#### Exercise requirements
Set every record down again, identical to the original.

:: Extracted material ::

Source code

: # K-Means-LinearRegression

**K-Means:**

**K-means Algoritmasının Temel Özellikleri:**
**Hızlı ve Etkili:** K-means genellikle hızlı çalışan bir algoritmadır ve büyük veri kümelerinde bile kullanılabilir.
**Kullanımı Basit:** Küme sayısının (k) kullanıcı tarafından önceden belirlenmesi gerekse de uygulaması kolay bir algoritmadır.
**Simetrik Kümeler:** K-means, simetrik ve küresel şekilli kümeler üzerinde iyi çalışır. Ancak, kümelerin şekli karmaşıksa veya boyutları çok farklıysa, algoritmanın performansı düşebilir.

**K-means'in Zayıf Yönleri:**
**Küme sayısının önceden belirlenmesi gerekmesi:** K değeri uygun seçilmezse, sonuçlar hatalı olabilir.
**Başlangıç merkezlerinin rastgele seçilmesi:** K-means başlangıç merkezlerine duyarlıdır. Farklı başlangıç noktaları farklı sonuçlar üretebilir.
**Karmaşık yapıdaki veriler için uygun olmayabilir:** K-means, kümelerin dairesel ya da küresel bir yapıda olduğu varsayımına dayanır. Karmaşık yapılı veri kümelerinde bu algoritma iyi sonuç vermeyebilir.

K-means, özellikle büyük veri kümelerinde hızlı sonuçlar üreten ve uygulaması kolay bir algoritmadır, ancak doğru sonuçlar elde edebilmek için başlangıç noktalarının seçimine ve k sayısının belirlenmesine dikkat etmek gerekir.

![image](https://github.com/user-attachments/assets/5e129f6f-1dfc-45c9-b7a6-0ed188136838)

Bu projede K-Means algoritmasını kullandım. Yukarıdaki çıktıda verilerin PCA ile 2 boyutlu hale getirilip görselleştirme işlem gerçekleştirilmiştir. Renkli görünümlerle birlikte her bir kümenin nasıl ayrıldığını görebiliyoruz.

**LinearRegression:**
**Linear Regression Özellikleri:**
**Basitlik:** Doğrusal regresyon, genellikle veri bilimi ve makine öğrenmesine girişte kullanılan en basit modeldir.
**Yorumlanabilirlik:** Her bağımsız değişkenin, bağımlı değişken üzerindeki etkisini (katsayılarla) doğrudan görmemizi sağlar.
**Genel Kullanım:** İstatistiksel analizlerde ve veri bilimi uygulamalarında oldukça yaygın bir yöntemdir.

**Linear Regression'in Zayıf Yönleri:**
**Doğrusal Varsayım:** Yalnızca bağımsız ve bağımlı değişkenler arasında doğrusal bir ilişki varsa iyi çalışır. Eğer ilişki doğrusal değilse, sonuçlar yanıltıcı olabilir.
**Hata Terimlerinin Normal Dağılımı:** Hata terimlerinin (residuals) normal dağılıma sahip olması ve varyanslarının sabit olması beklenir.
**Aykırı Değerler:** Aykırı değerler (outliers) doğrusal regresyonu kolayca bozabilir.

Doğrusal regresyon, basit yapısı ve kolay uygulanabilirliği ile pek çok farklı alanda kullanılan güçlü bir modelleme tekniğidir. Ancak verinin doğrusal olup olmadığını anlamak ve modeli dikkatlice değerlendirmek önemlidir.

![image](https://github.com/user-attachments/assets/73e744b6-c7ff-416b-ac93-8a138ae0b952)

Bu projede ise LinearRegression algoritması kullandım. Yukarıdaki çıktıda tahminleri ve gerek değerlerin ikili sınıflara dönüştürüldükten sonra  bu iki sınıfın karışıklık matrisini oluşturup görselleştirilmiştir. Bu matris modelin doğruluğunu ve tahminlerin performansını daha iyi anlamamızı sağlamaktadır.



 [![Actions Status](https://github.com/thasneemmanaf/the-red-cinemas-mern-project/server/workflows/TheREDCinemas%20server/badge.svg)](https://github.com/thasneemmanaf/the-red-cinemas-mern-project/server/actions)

:::

#### Answer box
Source code

: # K-Means-LinearRegression

**K-Means:**

**K-means Algoritmasının Temel Özellikleri:**
**Hızlı ve Etkili:** K-means genellikle hızlı çalışan bir algoritmadır ve büyük veri kümelerinde bile kullanılabilir.
**Kullanımı Basit:** Küme sayısının (k) kullanıcı tarafından önceden belirlenmesi gerekse de uygulaması kolay bir algoritmadır.
**Simetrik Kümeler:** K-means, simetrik ve küresel şekilli kümeler üzerinde iyi çalışır. Ancak, kümelerin şekli karmaşıksa veya boyutları çok farklıysa, algoritmanın performansı düşebilir.

**K-means'in Zayıf Yönleri:**
**Küme sayısının önceden belirlenmesi gerekmesi:** K değeri uygun seçilmezse, sonuçlar hatalı olabilir.
**Başlangıç merkezlerinin rastgele seçilmesi:** K-means başlangıç merkezlerine duyarlıdır. Farklı başlangıç noktaları farklı sonuçlar üretebilir.
**Karmaşık yapıdaki veriler için uygun olmayabilir:** K-means, kümelerin dairesel ya da küresel bir yapıda olduğu varsayımına dayanır. Karmaşık yapılı veri kümelerinde bu algoritma iyi sonuç vermeyebilir.

K-means, özellikle büyük veri kümelerinde hızlı sonuçlar üreten ve uygulaması kolay bir algoritmadır, ancak doğru sonuçlar elde edebilmek için başlangıç noktalarının seçimine ve k sayısının belirlenmesine dikkat etmek gerekir.

![image](https://github.com/user-attachments/assets/5e129f6f-1dfc-45c9-b7a6-0ed188136838)

Bu projede K-Means algoritmasını kullandım. Yukarıdaki çıktıda verilerin PCA ile 2 boyutlu hale getirilip görselleştirme işlem gerçekleştirilmiştir. Renkli görünümlerle birlikte her bir kümenin nasıl ayrıldığını görebiliyoruz.

**LinearRegression:**
**Linear Regression Özellikleri:**
**Basitlik:** Doğrusal regresyon, genellikle veri bilimi ve makine öğrenmesine girişte kullanılan en basit modeldir.
**Yorumlanabilirlik:** Her bağımsız değişkenin, bağımlı değişken üzerindeki etkisini (katsayılarla) doğrudan görmemizi sağlar.
**Genel Kullanım:** İstatistiksel analizlerde ve veri bilimi uygulamalarında oldukça yaygın bir yöntemdir.

**Linear Regression'in Zayıf Yönleri:**
**Doğrusal Varsayım:** Yalnızca bağımsız ve bağımlı değişkenler arasında doğrusal bir ilişki varsa iyi çalışır. Eğer ilişki doğrusal değilse, sonuçlar yanıltıcı olabilir.
**Hata Terimlerinin Normal Dağılımı:** Hata terimlerinin (residuals) normal dağılıma sahip olması ve varyanslarının sabit olması beklenir.
**Aykırı Değerler:** Aykırı değerler (outliers) doğrusal regresyonu kolayca bozabilir.

Doğrusal regresyon, basit yapısı ve kolay uygulanabilirliği ile pek çok farklı alanda kullanılan güçlü bir modelleme tekniğidir. Ancak verinin doğrusal olup olmadığını anlamak ve modeli dikkatlice değerlendirmek önemlidir.

![image](https://github.com/user-attachments/assets/73e744b6-c7ff-416b-ac93-8a138ae0b952)

Bu projede ise LinearRegression algoritması kullandım. Yukarıdaki çıktıda tahminleri ve gerek değerlerin ikili sınıflara dönüştürüldükten sonra  bu iki sınıfın karışıklık matrisini oluşturup görselleştirilmiştir. Bu matris modelin doğruluğunu ve tahminlerin performansını daha iyi anlamamızı sağlamaktadır.



 [![Actions Status](https://github.com/thasneemmanaf/the-red-cinemas-mern-project/server/workflows/TheREDCinemas%20server/badge.svg)](https://github.com/thasneemmanaf/the-red-cinemas-mern-project/server/actions)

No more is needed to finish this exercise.